То тут, то там уже копошились жучки, и с сосен отлетала отслоившаяся кора.
Ожили и ребята, непонятная сила подхватила их, и они как будто полетели с ветром, прошелестели над верхушками сосен, сверкнули теплыми звездами в вешних сумерках.
– Ольха, – Юозас проводит рукой по стволу дерева. – Смотри, какая олешина.
– Уже твои овцы блеют, которых ты прошлым летом пас, – говорит Римантас Альбинасу.
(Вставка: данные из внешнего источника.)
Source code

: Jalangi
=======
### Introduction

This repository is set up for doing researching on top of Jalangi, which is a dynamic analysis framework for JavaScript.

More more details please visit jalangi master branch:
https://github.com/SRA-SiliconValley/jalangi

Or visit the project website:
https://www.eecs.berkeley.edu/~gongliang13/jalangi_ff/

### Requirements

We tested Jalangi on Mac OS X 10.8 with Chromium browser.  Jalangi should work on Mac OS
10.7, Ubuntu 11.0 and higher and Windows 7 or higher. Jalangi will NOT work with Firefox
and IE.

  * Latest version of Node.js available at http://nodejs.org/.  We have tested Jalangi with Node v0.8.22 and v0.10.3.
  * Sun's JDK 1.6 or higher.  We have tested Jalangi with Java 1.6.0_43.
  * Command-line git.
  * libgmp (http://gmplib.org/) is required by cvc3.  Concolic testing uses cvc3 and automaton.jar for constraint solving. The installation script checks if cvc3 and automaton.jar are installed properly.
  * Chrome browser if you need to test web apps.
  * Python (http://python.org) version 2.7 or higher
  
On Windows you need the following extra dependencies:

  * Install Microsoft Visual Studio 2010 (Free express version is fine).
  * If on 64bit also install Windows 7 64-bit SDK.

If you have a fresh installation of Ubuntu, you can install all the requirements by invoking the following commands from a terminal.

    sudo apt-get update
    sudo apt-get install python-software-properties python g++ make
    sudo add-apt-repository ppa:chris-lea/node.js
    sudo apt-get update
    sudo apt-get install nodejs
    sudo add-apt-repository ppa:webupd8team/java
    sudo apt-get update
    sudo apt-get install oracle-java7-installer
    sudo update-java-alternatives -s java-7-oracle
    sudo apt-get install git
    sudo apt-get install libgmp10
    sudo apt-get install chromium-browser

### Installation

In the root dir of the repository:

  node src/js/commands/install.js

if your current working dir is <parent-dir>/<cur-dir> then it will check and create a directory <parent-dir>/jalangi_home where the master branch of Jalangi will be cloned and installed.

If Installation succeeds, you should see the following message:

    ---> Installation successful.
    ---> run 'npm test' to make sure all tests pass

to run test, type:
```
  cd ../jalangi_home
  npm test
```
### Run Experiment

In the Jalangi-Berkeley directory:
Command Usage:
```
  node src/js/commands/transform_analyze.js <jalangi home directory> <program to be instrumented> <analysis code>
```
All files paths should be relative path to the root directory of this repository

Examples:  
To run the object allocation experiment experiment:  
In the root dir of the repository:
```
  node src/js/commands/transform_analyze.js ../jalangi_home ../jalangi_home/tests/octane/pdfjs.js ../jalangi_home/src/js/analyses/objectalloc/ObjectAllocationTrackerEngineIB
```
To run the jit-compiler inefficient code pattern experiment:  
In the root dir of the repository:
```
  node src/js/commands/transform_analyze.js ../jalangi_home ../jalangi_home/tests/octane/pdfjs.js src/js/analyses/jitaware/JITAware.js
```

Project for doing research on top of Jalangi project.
– Да иди ты… – говорит Альбинас.
Потом Альбинас произносит слово «гений», и лица у Юозаса и Римантаса вытягиваются. Они пытаются спорить с ним, что-то ему доказать. Альбинас шагает по кустарникам и сосновым рощицам, вскинув голову, распахнув пальтишко, шагает широким шагом и говорит чуть отставшему Юозасу, не поспевающему за другом:
– Гений он и есть гений, и нечего тут больше болтать. Гении бывают двоякие – добра и зла. Толстой, Гёте, Шекспир – гении добра, а вот Наполеон – зла. – Дело в том, что они недавно прочитали «Войну и мир», поэтому и разговор такой вышел.
– Ну и сказанул, ох, ох! – удивляется Юозас. – Добра – зла! Как их отличишь, на каких весах взвесишь, откуда тебе известно, где начинается добро, где зло, где черное, где белое, – говорит он, горячась, чуть ли не задыхаясь. – Это тебе не цвета. К тому же, как ты сам знаешь, абсолютно чистого цвета нет, каждый, состоит из нескольких. Ты не видишь, ты почему-то не хочешь видеть переливов, нюансов, тебе бы только декларировать, вещать, а что именно, с чьего голоса, тебе все равно, – продолжает Юозас скороговоркой, перенятой у Альбинаса, но тот его не слышит: стоит на холме, оглядывает раздолье полей – там, внизу, шумит вышедшая из берегов река, чуть поодаль, на глиняном откосе, растет одинокое дерево, гаснет теплый вечерний свет, стригут ласточки. По верхушкам деревьев, то приближаясь, то удаляясь, летает ветер, жалобно попискивает какая-то пичуга. Юозас чувствует, что весенний ветер куда красноречивей, чем его слова, но они спорят, стараясь припереть друг друга к стенке.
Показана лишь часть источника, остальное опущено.